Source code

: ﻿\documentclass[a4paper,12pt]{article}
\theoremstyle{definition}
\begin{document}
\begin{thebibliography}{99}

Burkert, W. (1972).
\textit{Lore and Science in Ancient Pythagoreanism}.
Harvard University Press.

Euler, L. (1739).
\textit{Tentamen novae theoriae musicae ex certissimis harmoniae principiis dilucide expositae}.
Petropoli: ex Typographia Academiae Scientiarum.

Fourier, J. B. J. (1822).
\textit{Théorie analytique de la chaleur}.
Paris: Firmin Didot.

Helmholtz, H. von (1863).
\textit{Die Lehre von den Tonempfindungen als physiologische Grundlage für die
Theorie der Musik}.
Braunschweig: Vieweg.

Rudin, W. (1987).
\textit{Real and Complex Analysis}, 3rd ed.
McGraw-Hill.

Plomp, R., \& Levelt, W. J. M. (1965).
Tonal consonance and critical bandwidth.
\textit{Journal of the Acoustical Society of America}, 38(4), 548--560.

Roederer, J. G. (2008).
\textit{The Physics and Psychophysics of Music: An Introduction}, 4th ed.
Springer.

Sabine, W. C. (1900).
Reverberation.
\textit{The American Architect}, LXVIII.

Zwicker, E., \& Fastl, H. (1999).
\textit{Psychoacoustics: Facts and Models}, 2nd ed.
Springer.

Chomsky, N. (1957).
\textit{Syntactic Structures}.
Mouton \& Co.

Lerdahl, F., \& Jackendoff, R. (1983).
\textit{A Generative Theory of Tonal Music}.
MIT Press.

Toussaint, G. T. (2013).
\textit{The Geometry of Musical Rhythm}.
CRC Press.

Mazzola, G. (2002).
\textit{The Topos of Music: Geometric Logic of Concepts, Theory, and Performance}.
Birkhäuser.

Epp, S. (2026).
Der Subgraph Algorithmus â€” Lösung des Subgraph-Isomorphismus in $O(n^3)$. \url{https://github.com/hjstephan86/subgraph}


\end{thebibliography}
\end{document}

### EXERCISE OBJECTIVE
Only one stretch of the records above is wanted: the lines between the one holding "Zwicker, E., \& Fastl, H. (1999)." and the one holding "Epp, S. (2026).", inclusive, reproduced exactly.

### ANSWER TO THE EXERCISE
Zwicker, E., \& Fastl, H. (1999).
\textit{Psychoacoustics: Facts and Models}, 2nd ed.
Springer.

Chomsky, N. (1957).
\textit{Syntactic Structures}.
Mouton \& Co.

Lerdahl, F., \& Jackendoff, R. (1983).
\textit{A Generative Theory of Tonal Music}.
MIT Press.

Toussaint, G. T. (2013).
\textit{The Geometry of Musical Rhythm}.
CRC Press.

Mazzola, G. (2002).
\textit{The Topos of Music: Geometric Logic of Concepts, Theory, and Performance}.
Birkhäuser.

Epp, S. (2026).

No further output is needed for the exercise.